Regulators have begun to nibble at the edges of some of these issues. The U.S. Food & Drug Administration (FDA) has been actively assessing whether it can rely more on EU regulators in inspecting the manufacturing practices of EU pharmaceutical firms by observing EU audits; the EU has done the same for the U.S.
But FDA by the 2015 was only expected to cover a fraction of the 28 EU member states through these visits. Earlier this year, an FDA official said the agency had not decided whether it could begin to rely on the inspections of certain member states it has reviewed and slowly phase in others. That approach has proved problematic before, over EU claims it would give some companies in those member states an unfair advantage.
In the automobile sector, the main objective of the U.S. and EU industry — to have regulators on both sides recognize each other’s standards as effectively equivalent in protecting passengers in a crash — took a big hitthis year when a joint project conducted by independent U.S. and EU research institutions concluded data do not support that claim.
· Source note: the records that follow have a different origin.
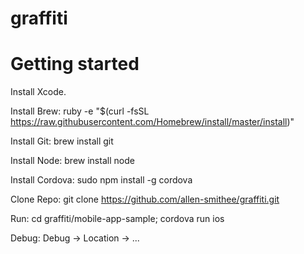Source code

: # graffiti

# Getting started

Install Xcode.

Install Brew: ruby -e "$(curl -fsSL https://raw.githubusercontent.com/Homebrew/install/master/install)"

Install Git: brew install git

Install Node: brew install node

Install Cordova: sudo npm install -g cordova

Clone Repo: git clone https://github.com/allen-smithee/graffiti.git

Run: cd graffiti/mobile-app-sample; cordova run ios

Debug: Debug -> Location -> ...

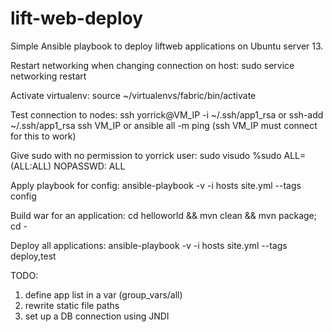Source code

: lift-web-deploy
===============
Simple Ansible playbook to deploy liftweb applications on Ubuntu server 13.


Restart networking when changing connection on host:
sudo service networking restart


Activate virtualenv:
source ~/virtualenvs/fabric/bin/activate

Test connection to nodes:
ssh yorrick@VM_IP -i ~/.ssh/app1_rsa
or
ssh-add ~/.ssh/app1_rsa
ssh VM_IP
or
ansible all -m ping (ssh VM_IP must connect for this to work)



Give sudo with no permission to yorrick user:
sudo visudo
%sudo   ALL=(ALL:ALL) NOPASSWD: ALL



Apply playbook for config:
ansible-playbook -v -i hosts site.yml --tags config



Build war for an application:
cd helloworld && mvn clean && mvn package; cd -



Deploy all applications:
ansible-playbook -v -i hosts site.yml --tags deploy,test


TODO:
1) define app list in a var (group_vars/all)
1) rewrite static file paths
2) set up a DB connection using JNDI


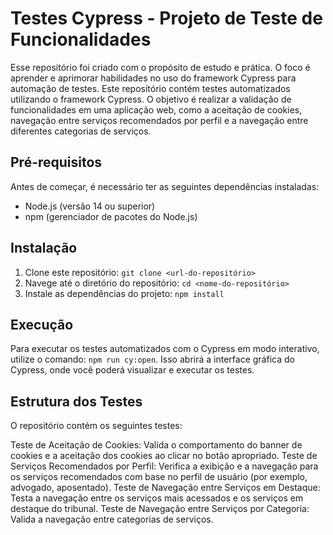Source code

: # Testes Cypress - Projeto de Teste de Funcionalidades

Esse repositório foi criado com o propósito de estudo e prática. O foco é aprender e aprimorar habilidades no uso do framework Cypress para automação de testes. Este repositório contém testes automatizados utilizando o framework Cypress. O objetivo é realizar a validação de funcionalidades em uma aplicação web, como a aceitação de cookies, navegação entre serviços recomendados por perfil e a navegação entre diferentes categorias de serviços.

## Pré-requisitos
Antes de começar, é necessário ter as seguintes dependências instaladas:
- Node.js (versão 14 ou superior)
- npm (gerenciador de pacotes do Node.js)

## Instalação
1. Clone este repositório: `git clone <url-do-repositório>`
2. Navege até o diretório do repositório: `cd <nome-do-repositório>`
3. Instale as dependências do projeto: `npm install`

## Execução 
Para executar os testes automatizados com o Cypress em modo interativo, utilize o comando:
`npm run cy:open`. Isso abrirá a interface gráfica do Cypress, onde você poderá visualizar e executar os testes.

## Estrutura dos Testes
O repositório contém os seguintes testes:

Teste de Aceitação de Cookies: Valida o comportamento do banner de cookies e a aceitação dos cookies ao clicar no botão apropriado.
Teste de Serviços Recomendados por Perfil: Verifica a exibição e a navegação para os serviços recomendados com base no perfil de usuário (por exemplo, advogado, aposentado).
Teste de Navegação entre Serviços em Destaque: Testa a navegação entre os serviços mais acessados e os serviços em destaque do tribunal.
Teste de Navegação entre Serviços por Categoria: Valida a navegação entre categorias de serviços.
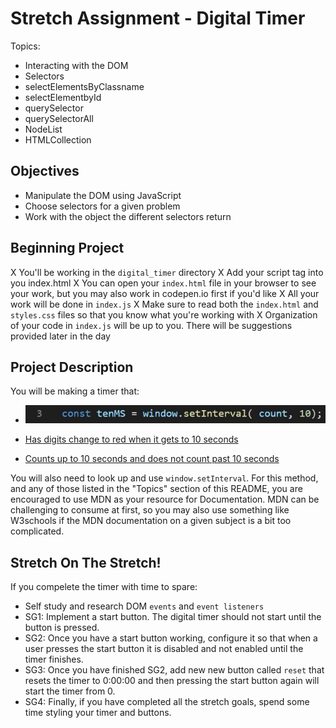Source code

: # Stretch Assignment - Digital Timer

Topics:
 * Interacting with the DOM
 * Selectors
  * selectElementsByClassname
  * selectElementbyId
  * querySelector
  * querySelectorAll
 * NodeList
 * HTMLCollection

## Objectives
 * Manipulate the DOM using JavaScript
 * Choose selectors for a given problem
 * Work with the object the different selectors return

## Beginning Project
 X You'll be working in the `digital_timer` directory
 X Add your script tag into you index.html
 X You can open your `index.html` file in your browser to see your work, but you may also work in codepen.io first if you'd like
 X All your work will be done in `index.js`
 X Make sure to read both the `index.html` and `styles.css` files so that you know what you're working with
 X Organization of your code in `index.js` will be up to you. There will be suggestions provided later in the day

## Project Description
 You will be making a timer that:
  * ![Increments every 10 ms](https://github.com/Devin-Bielejec/DOM-I/blob/Devin-Bielejec/img/Increments.JPG)

  * [Has digits change to red when it gets to 10 seconds](https://github.com/Devin-Bielejec/DOM-I/blob/Devin-Bielejec/img/changesDigitsToRed.JPG)
  * [Counts up to 10 seconds and does not count past 10 seconds](https://github.com/Devin-Bielejec/DOM-I/blob/Devin-Bielejec/img/countsToTen.JPG)

 You will also need to look up and use `window.setInterval`. For this method, and any of those listed in the "Topics" section of this README, you are encouraged to use MDN as your resource for Documentation. MDN can be challenging to consume at first, so you may also use something like W3schools if the MDN documentation on a given subject is a bit too complicated.

 ## Stretch On The Stretch!
  If you compelete the timer with time to spare:
  * Self study and research DOM `events` and `event listeners`
  * SG1: Implement a start button. The digital timer should not start until the button is pressed.
  * SG2: Once you have a start button working, configure it so that when a user presses the start button it is disabled and not enabled until the timer finishes.
  * SG3: Once you have finished SG2, add new new button called `reset` that resets the timer to 0:00:00 and then pressing the start button again will start the timer from 0.
  * SG4: Finally, if you have completed all the stretch goals, spend some time styling your timer and buttons.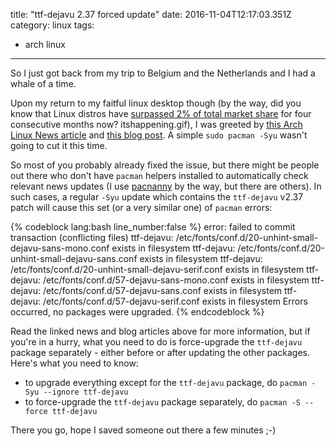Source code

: title: "ttf-dejavu 2.37 forced update"
date: 2016-11-04T12:17:03.351Z
category: linux
tags:
- arch linux
---

So I just got back from my trip to Belgium and the Netherlands and I had a whale of a time.

Upon my return to my faitful linux desktop though (by the way, did you know that Linux distros have [surpassed 2% of total market share](https://www.w3counter.com/globalstats.php?year=2016&month=10) for four consecutive months now? itshappening.gif), I was greeted by [this Arch Linux News article](https://www.archlinux.org/news/ttf-dejavu-237-will-require-forced-upgrade/) and [this blog post](https://bugs.archlinux.org/task/32312). A simple `sudo pacman -Syu` wasn't going to cut it this time.

So most of you probably already fixed the issue, but there might be people out there who don't have `pacman` helpers installed to automatically check relevant news updates (I use [pacnanny](https://aur.archlinux.org/packages/pacnanny/) by the way, but there are others). In such cases, a regular `-Syu` update which contains the `ttf-dejavu` v2.37 patch will cause this set (or a very similar one) of `pacman` errors:

{% codeblock lang:bash line_number:false %}
error: failed to commit transaction (conflicting files)
ttf-dejavu: /etc/fonts/conf.d/20-unhint-small-dejavu-sans-mono.conf exists in filesystem
ttf-dejavu: /etc/fonts/conf.d/20-unhint-small-dejavu-sans.conf exists in filesystem
ttf-dejavu: /etc/fonts/conf.d/20-unhint-small-dejavu-serif.conf exists in filesystem
ttf-dejavu: /etc/fonts/conf.d/57-dejavu-sans-mono.conf exists in filesystem
ttf-dejavu: /etc/fonts/conf.d/57-dejavu-sans.conf exists in filesystem
ttf-dejavu: /etc/fonts/conf.d/57-dejavu-serif.conf exists in filesystem
Errors occurred, no packages were upgraded.
{% endcodeblock %}

Read the linked news and blog articles above for more information, but if you're in a hurry, what you need to do is force-upgrade the `ttf-dejavu` package separately - either before or after updating the other packages. Here's what you need to know:

* to upgrade everything except for the `ttf-dejavu` package, do `pacman -Syu --ignore ttf-dejavu`
* to force-upgrade the `ttf-dejavu` package separately, do `pacman -S --force ttf-dejavu`

There you go, hope I saved someone out there a few minutes ;-)
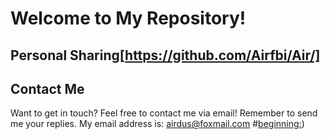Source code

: # Welcome to My Repository!

## Personal Sharing[https://github.com/Airfbi/Air/]

## Contact Me

Want to get in touch? Feel free to contact me via email! Remember to send me your replies. My email address is: [airdus@foxmail.com](mailto:airdus@foxmail.com)
#[beginning:](https://github.com/Airfbi/Air/))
The UK-based consulting firm Transport Research Laboratory (TRL), one of the institutions that participated in that study, has conducted another study on crashworthiness with a different methodology that is still in the process of being reviewed. One industry source said that the U.S. National Highway Traffic Safety Administration (NHTSA) had received a copy of the report but had been silent on it; a TRL spokeswoman on Dec. 22 declined to comment on the conclusions of the study.
The industry source, however, said NHTSA had given signals it was more seriously evaluating the results of a separate study conducted by TRL that aimed to evaluate the effectiveness of a subset of U.S. and EU car safety regulations dealing with visibility and lighting. That study found key differences between these sets of standards in some areas, but also found that interior mirrors provide an equivalent level of safety in the EU and U.S., for instance.
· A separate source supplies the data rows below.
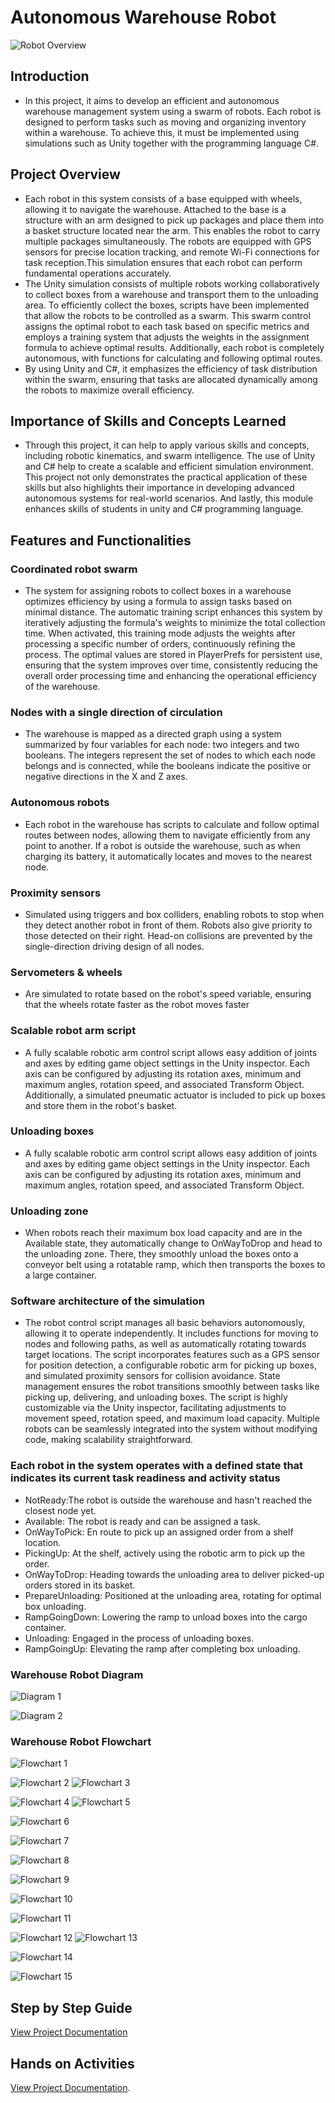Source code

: # Autonomous Warehouse Robot
![Robot Overview](Images/over.gif)
## Introduction
- In this project, it aims to develop an efficient and autonomous warehouse management system using a swarm of robots. Each robot is designed to perform tasks such as moving and organizing inventory within a warehouse. To achieve this, it must be implemented using simulations such as Unity together with the programming language C#. 
## Project Overview
- Each robot in this system consists of a base equipped with wheels, allowing it to navigate the warehouse. Attached to the base is a structure with an arm designed to pick up packages and place them into a basket structure located near the arm. This enables the robot to carry multiple packages simultaneously. The robots are equipped with GPS sensors for precise location tracking, and remote Wi-Fi connections for task reception.This simulation ensures that each robot can perform fundamental operations accurately. 
- The Unity simulation consists of multiple robots working collaboratively to collect boxes from a warehouse and transport them to the unloading area. To efficiently collect the boxes, scripts have been implemented that allow the robots to be controlled as a swarm. This swarm control assigns the optimal robot to each task based on specific metrics and employs a training system that adjusts the weights in the assignment formula to achieve optimal results. Additionally, each robot is completely autonomous, with functions for calculating and following optimal routes.
- By using Unity and C#, it emphasizes the efficiency of task distribution within the swarm, ensuring that tasks are allocated dynamically among the robots to maximize overall efficiency.
## Importance of Skills and Concepts Learned
- Through this project, it can help to apply various skills and concepts, including robotic kinematics, and swarm intelligence. The use of Unity and C# help to create a scalable and efficient simulation environment. This project not only demonstrates the practical application of these skills but also highlights their importance in developing advanced autonomous systems for real-world scenarios. And lastly, this module enhances skills of students in unity and C# programming language.
  
## Features and Functionalities
### Coordinated robot swarm
- The system for assigning robots to collect boxes in a warehouse optimizes efficiency by using a formula to assign tasks based on minimal distance. The automatic training script enhances this system by iteratively adjusting the formula's weights to minimize the total collection time. When activated, this training mode adjusts the weights after processing a specific number of orders, continuously refining the process. The optimal values are stored in PlayerPrefs for persistent use, ensuring that the system improves over time, consistently reducing the overall order processing time and enhancing the operational efficiency of the warehouse.
### Nodes with a single direction of circulation
- The warehouse is mapped as a directed graph using a system summarized by four variables for each node: two integers and two booleans. The integers represent the set of nodes to which each node belongs and is connected, while the booleans indicate the positive or negative directions in the X and Z axes.
### Autonomous robots
- Each robot in the warehouse has scripts to calculate and follow optimal routes between nodes, allowing them to navigate efficiently from any point to another. If a robot is outside the warehouse, such as when charging its battery, it automatically locates and moves to the nearest node.
### Proximity sensors
- Simulated using triggers and box colliders, enabling robots to stop when they detect another robot in front of them. Robots also give priority to those detected on their right. Head-on collisions are prevented by the single-direction driving design of all nodes.
### Servometers & wheels
- Are simulated to rotate based on the robot's speed variable, ensuring that the wheels rotate faster as the robot moves faster
### Scalable robot arm script
- A fully scalable robotic arm control script allows easy addition of joints and axes by editing game object settings in the Unity inspector. Each axis can be configured by adjusting its rotation axes, minimum and maximum angles, rotation speed, and associated Transform Object. Additionally, a simulated pneumatic actuator is included to pick up boxes and store them in the robot's basket.
### Unloading boxes
- A fully scalable robotic arm control script allows easy addition of joints and axes by editing game object settings in the Unity inspector. Each axis can be configured by adjusting its rotation axes, minimum and maximum angles, rotation speed, and associated Transform Object.
### Unloading zone
- When robots reach their maximum box load capacity and are in the Available state, they automatically change to OnWayToDrop and head to the unloading zone. There, they smoothly unload the boxes onto a conveyor belt using a rotatable ramp, which then transports the boxes to a large container.
### Software architecture of the simulation
- The robot control script manages all basic behaviors autonomously, allowing it to operate independently. It includes functions for moving to nodes and following paths, as well as automatically rotating towards target locations. The script incorporates features such as a GPS sensor for position detection, a configurable robotic arm for picking up boxes, and simulated proximity sensors for collision avoidance. State management ensures the robot transitions smoothly between tasks like picking up, delivering, and unloading boxes. The script is highly customizable via the Unity inspector, facilitating adjustments to movement speed, rotation speed, and maximum load capacity. Multiple robots can be seamlessly integrated into the system without modifying code, making scalability straightforward.
### Each robot in the system operates with a defined state that indicates its current task readiness and activity status
- NotReady:The robot is outside the warehouse and hasn't reached the closest node yet.
- Available: The robot is ready and can be assigned a task.
- OnWayToPick: En route to pick up an assigned order from a shelf location.
- PickingUp: At the shelf, actively using the robotic arm to pick up the order.
- OnWayToDrop: Heading towards the unloading area to deliver picked-up orders stored in its basket.
- PrepareUnloading: Positioned at the unloading area, rotating for optimal box unloading.
- RampGoingDown: Lowering the ramp to unload boxes into the cargo container.
- Unloading: Engaged in the process of unloading boxes.
- RampGoingUp: Elevating the ramp after completing box unloading.

### Warehouse Robot Diagram
![Diagram 1](Images/diagram1.png)

![Diagram 2](Images/diagram2.png)

### Warehouse Robot Flowchart
![Flowchart 1](Images/flowchart1.png)

![Flowchart 2](Images/flowchart2.png)
![Flowchart 3](Images/flowchart3.png)

![Flowchart 4](Images/flowchart4.png)
![Flowchart 5](Images/flowchart5.png)

![Flowchart 6](Images/flowchart6.png)

![Flowchart 7](Images/flowchart7.png)

![Flowchart 8](Images/flowchart8.png)

![Flowchart 9](Images/flowchart9.png)

![Flowchart 10](Images/flowchart10.png)

![Flowchart 11](Images/flowchart11.png)

![Flowchart 12](Images/flowchart12.png)
![Flowchart 13](Images/flowchart13.png)

![Flowchart 14](Images/flowchart14.png)

![Flowchart 15](Images/flowchart15.png)


## Step by Step Guide 
  [View Project Documentation](https://docs.google.com/document/d/1z00WWJby2H_2fDr9AnieJ0wVluwxYejQ/editusp=sharing&ouid=101734205070446539416&rtpof=true&sd=true)

## Hands on Activities
  [View Project Documentation](https://docs.google.com/document/d/1QbCU5kkR3be_CvvwBwkss8JpcggZEdoY/edit?usp=sharing&ouid=101734205070446539416&rtpof=true&sd=true).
Outside of the TTIP context but related to it, the U.S., EU and Japan have put forward a proposal at the multilateral Working Party 29 body in Geneva that aim to foster smoother implementation of so-called Global Technical Regulations (GTRs) for autos. These are intended to be a way for auto-producing nations to harmonize certain standards, but the system has not delivered on this promise; the U.S. has often ended up altering GTRs prior to adopting them because its regulatory system requires it to take into account input from stakeholders.
A trilateral “white paper” on how to address this issue and others was discussed at the Working Party 29 meeting in November and is expected to see further discussion at a session in March, the industry source said.
The U.S. and EU car industries are also hoping to complete by the next TTIP round, slated for the week of February 22, a study showing the potential economic benefits of granting mutual recognition of certain safety standards.